Among the entries below, find the line with "## [**30m**] ⏺ Live", then quote it and each following line up to and including the line with "- **[BEW 1.1](https://make.sc/bew1.1)**: Dockerize", and nothing else.

═══ Given records ═══

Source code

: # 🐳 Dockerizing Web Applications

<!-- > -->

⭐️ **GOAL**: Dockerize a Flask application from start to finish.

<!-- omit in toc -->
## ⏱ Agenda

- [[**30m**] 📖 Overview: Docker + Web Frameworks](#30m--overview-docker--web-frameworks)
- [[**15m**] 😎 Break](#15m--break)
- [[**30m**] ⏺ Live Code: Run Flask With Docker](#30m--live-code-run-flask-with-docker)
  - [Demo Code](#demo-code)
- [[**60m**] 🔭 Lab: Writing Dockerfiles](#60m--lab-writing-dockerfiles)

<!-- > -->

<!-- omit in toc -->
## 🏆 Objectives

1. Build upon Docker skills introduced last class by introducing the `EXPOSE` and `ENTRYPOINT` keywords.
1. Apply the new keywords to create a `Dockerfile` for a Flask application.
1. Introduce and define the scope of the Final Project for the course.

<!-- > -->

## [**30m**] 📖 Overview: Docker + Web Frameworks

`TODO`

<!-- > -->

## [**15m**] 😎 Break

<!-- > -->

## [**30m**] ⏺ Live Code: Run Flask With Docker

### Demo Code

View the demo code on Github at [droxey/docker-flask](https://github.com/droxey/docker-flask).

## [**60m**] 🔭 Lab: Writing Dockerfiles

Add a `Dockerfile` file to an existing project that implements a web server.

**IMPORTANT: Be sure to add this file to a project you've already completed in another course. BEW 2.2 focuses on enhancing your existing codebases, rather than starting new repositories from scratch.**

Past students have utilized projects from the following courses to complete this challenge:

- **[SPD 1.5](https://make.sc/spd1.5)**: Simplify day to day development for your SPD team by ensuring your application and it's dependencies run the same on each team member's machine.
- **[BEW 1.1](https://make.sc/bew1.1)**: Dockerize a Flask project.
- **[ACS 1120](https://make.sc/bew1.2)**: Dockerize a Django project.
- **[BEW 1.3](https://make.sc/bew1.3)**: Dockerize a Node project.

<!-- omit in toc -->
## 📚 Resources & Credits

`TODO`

═══
═══ Given records ═══

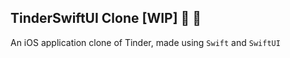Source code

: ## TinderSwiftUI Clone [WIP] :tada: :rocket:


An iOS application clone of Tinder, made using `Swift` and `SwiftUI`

═══

Written response
## [**30m**] ⏺ Live Code: Run Flask With Docker

### Demo Code

View the demo code on Github at [droxey/docker-flask](https://github.com/droxey/docker-flask).

## [**60m**] 🔭 Lab: Writing Dockerfiles

Add a `Dockerfile` file to an existing project that implements a web server.

**IMPORTANT: Be sure to add this file to a project you've already completed in another course. BEW 2.2 focuses on enhancing your existing codebases, rather than starting new repositories from scratch.**

Past students have utilized projects from the following courses to complete this challenge:

- **[SPD 1.5](https://make.sc/spd1.5)**: Simplify day to day development for your SPD team by ensuring your application and it's dependencies run the same on each team member's machine.
- **[BEW 1.1](https://make.sc/bew1.1)**: Dockerize a Flask project.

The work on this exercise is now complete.